### TASK TO CARRY OUT
Would you copy the material below word for word, beginning with its first line and ending with the line that contains "to the first anchor."?

### MATERIAL FOR THE TASK
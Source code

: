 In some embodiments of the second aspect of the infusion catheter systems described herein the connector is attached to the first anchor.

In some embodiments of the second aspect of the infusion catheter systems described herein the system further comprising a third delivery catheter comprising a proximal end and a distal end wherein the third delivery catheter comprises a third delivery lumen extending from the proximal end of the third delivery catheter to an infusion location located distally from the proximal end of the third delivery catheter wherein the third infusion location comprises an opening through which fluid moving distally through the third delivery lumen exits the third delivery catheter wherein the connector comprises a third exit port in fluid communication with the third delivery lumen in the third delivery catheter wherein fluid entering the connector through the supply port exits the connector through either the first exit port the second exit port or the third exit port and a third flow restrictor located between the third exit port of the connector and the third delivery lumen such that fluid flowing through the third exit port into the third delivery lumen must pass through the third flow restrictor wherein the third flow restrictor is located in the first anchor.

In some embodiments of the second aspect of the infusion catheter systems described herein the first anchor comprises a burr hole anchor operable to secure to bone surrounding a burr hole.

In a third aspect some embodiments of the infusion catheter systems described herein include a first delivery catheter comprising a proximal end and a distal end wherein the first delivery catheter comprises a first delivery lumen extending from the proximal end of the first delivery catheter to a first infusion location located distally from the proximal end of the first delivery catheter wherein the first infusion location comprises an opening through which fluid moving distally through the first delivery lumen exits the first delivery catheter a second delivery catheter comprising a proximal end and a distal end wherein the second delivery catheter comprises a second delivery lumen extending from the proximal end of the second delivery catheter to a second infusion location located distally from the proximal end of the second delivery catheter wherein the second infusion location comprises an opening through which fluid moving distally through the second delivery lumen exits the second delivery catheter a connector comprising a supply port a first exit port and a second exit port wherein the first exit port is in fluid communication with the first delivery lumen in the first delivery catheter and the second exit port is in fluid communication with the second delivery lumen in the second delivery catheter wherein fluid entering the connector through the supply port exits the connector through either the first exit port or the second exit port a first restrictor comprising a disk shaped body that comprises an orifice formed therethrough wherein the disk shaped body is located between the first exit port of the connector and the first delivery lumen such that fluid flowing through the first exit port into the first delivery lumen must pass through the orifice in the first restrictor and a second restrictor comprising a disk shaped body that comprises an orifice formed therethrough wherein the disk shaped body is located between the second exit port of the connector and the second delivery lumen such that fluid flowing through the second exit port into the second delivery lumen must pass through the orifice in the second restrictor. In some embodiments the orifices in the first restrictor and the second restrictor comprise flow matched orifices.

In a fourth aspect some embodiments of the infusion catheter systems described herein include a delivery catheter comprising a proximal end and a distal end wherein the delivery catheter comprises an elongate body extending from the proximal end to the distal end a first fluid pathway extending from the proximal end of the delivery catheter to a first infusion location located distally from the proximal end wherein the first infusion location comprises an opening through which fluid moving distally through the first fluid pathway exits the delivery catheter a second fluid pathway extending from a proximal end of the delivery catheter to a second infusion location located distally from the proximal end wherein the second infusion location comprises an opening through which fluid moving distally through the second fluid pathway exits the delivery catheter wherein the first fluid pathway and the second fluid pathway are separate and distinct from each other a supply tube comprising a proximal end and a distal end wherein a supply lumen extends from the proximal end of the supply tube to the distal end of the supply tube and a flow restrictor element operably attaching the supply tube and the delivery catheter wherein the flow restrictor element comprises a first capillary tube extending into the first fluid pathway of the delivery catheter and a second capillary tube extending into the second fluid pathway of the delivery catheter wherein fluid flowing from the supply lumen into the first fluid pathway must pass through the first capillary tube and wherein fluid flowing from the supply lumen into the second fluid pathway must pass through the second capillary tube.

### RESPONSE BELOW
Source code

: In some embodiments of the second aspect of the infusion catheter systems described herein the connector is attached to the first anchor.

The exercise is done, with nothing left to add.